The level of education in Mali is low and illiteracy is widespread. Officially, there is a nine-year compulsory school age from the age of seven, but in reality only six out of ten children start school. It is one of the lowest numbers among the countries of the world.
In the 1990s, one third of the children attended elementary school. Investments in the school led to almost 90 percent of the children entering the first six-year stage at the beginning of the 2010s. Armed conflict and other unrest from 2012 have caused that proportion to fall again. Hundreds of schools in central and northern Mali have been closed and sometimes destroyed due to the violence. The worst is the situation in the cities of Gao, Kidal, Timbuktu, Mopti and Ségou. The UN Children’s Fund Unicef estimates that around a quarter of a million children have been affected by closed schools as a result of the security situation.
- COUNTRYAAH: Country facts of Mali, including geography profile, population statistics, and business data.
After the first six-year stage, two three-year stages follow. At the higher stages, more than two-thirds of the students are absent. Fewer girls than boys attend school at all levels.
Formally, education is free of charge, but students in state schools have to pay for school uniforms and school supplies. In addition to armed conflict, this is an important reason why so many children are absent from school. In addition, the quality of education is low, as there is a shortage of educated teachers.
Teaching in state schools is conducted in French. There are also many Quran schools, where children are allowed to study the Qur’an and learn Arabic.
A national university was founded in Bamako in the mid-1990s. In addition, there are colleges with, among other things, teacher training and administrative training. Many Malaysians apply for higher studies abroad, for example to France or Senegal.
- Andyeducation: Introduction to education system in Mali, including compulsory schooling and higher education.
FACTS – EDUCATION
Proportion of children starting primary school
61.2 percent (2017)
Number of pupils per teacher in primary school
Reading and writing skills
33.1 percent (2015)
Public expenditure on education as a percentage of GDP
18.2 percent (2015)
Public expenditure on education as a percentage of the state budget
18.2 percent (2015)
Increased prosecution against the coupler
Amadou Senogo, who has already been indicted for involvement in the kidnapping (see November 2013), is now also charged with murder, since mass graves with the remains of at least 30 people were excavated at the military junction headquarters outside Bamako.

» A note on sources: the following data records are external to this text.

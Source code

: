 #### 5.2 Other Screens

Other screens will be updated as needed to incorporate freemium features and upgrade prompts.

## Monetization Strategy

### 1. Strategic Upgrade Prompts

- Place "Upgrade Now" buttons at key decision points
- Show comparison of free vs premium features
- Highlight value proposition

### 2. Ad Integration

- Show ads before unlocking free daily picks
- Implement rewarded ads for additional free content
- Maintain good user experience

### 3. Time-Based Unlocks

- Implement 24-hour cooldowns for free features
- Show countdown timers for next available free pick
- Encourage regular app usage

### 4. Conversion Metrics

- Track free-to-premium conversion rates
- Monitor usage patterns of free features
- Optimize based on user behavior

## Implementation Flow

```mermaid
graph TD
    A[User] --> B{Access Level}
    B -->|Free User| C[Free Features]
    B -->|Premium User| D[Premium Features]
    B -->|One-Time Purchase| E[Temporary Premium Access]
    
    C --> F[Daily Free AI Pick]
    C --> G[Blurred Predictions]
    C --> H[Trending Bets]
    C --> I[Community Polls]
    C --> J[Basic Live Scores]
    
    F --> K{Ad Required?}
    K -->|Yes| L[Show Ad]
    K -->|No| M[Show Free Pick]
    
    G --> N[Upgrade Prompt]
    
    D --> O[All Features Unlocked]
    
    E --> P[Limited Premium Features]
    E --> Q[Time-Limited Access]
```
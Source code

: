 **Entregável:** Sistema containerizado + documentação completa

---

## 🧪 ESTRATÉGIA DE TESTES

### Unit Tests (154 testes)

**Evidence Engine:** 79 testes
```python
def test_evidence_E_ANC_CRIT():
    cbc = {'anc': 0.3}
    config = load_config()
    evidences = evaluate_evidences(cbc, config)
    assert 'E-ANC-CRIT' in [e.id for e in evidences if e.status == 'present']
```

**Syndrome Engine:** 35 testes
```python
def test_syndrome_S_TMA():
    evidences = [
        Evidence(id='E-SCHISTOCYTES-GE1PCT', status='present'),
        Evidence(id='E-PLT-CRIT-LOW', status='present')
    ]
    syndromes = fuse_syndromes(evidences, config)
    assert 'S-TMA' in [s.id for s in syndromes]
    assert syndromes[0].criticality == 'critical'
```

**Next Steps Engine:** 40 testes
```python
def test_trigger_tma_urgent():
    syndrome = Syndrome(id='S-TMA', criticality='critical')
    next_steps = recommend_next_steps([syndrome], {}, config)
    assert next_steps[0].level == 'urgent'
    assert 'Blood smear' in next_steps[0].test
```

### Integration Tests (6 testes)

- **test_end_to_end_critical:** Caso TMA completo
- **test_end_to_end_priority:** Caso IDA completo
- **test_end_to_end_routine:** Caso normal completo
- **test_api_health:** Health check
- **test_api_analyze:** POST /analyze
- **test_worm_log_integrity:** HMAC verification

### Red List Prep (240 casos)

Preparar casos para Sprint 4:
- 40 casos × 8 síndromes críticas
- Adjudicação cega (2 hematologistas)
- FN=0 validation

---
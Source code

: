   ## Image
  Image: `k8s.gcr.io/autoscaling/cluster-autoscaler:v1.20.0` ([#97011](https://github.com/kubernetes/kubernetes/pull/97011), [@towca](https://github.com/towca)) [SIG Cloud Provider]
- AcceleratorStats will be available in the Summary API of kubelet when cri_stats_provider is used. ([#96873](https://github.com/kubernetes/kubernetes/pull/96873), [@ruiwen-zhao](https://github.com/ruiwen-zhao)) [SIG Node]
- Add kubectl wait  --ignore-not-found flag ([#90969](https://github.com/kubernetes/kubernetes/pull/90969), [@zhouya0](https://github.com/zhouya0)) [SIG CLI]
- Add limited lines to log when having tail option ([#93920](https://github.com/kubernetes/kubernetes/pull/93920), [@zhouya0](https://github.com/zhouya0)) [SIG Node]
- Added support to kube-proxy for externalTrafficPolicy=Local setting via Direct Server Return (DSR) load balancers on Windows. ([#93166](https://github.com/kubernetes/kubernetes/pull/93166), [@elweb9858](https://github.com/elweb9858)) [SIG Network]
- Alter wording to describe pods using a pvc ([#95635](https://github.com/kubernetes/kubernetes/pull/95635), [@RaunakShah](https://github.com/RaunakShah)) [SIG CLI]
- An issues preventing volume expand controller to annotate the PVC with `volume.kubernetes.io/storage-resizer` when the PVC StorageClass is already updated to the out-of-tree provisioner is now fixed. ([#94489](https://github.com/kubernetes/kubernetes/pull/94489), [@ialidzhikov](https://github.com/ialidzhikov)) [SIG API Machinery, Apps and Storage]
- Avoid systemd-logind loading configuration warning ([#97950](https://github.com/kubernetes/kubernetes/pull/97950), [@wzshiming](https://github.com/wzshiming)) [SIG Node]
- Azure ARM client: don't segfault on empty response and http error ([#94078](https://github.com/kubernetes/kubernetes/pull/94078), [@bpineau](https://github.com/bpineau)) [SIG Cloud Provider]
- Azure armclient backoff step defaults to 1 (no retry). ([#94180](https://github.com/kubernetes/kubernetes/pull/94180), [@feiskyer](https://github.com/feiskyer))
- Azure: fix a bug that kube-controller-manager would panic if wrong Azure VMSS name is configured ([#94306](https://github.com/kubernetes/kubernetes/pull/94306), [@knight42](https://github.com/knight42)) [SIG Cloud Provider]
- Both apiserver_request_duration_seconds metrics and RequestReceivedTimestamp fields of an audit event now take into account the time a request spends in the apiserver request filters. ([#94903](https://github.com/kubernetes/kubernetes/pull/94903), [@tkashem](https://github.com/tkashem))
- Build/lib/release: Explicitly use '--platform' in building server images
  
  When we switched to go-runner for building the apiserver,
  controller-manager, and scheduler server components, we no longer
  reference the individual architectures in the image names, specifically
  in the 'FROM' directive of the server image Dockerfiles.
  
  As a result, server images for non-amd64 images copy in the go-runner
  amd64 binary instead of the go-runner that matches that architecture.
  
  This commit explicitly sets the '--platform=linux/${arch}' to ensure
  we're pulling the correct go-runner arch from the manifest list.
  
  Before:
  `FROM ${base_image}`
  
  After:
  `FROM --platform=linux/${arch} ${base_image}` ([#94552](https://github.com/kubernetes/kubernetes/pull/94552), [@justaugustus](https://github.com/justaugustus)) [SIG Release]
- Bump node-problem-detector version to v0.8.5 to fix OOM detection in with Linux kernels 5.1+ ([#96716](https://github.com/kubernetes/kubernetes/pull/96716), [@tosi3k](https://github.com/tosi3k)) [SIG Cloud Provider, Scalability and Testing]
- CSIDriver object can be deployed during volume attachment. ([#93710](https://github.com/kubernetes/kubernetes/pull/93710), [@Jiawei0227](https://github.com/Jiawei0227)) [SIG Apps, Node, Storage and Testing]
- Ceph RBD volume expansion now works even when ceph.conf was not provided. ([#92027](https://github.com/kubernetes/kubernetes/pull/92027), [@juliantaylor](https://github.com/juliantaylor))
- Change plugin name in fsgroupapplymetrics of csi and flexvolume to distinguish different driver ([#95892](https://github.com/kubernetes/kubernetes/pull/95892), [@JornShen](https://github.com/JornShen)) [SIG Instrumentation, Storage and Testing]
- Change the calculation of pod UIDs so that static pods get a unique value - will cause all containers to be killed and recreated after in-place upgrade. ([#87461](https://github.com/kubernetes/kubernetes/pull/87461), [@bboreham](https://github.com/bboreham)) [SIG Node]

The sharpened prosecution can lead to a death sentence.
The EU is expanding its efforts in Mali
The EU agrees to send civilian personnel to train the country’s police force. At the same time, the EU decides to extend the Malian army’s training efforts for two more years.
After just over six months, Prime Minister Oumar Tatam Ly is leaving with his entire government. Unofficially, he is said to have been frustrated by the difficulties in fundamentally reforming the way the state administration operates. Moussa Mara, Minister of Planning, has been appointed new Prime Minister. He forms a government of 31 ministers, eight of which are women. National reconciliation is highlighted as the new government’s most important task.
A special court is established
The only task of the Court will be to investigate former President Amadou Toumani Touré. He is charged with his absence for treason, as he, in his capacity as commander-in-chief, was unable to prevent foreign troops from conquering parts of the country’s territory. Touré has been living in Senegal since he was deposed in the 2012 coup.
New regional organization is formed
Together with Burkina Faso, Mauritania, Niger and Chad, Mali forms a regional organization, G5 Sahel. The purpose of the organization is to strengthen cooperation on development and security in the Sahel region. The headquarters is located in Mauritania’s capital Nouakchott.
The relatively unknown politician Issiaka Sidibé is elected President of Parliament, an assignment that can give him the presidential post in the event of President Keïta’s resignation. Sidibé has been best known for being the father-in-law of the president’s son.
Islamist judge is arrested
The judge from Timbuktu must have led a Shari’a court during the time Islamists controlled northern Mali and had ordered the stabbing, amputations and stoning of women accused of infidelity. The judge has been regarded as one of the most influential leaders of the Islamist movement.
Agreement with Mauritania
Mali agrees with the neighboring country on increased military cooperation and the exchange of information in the fight against armed terrorists.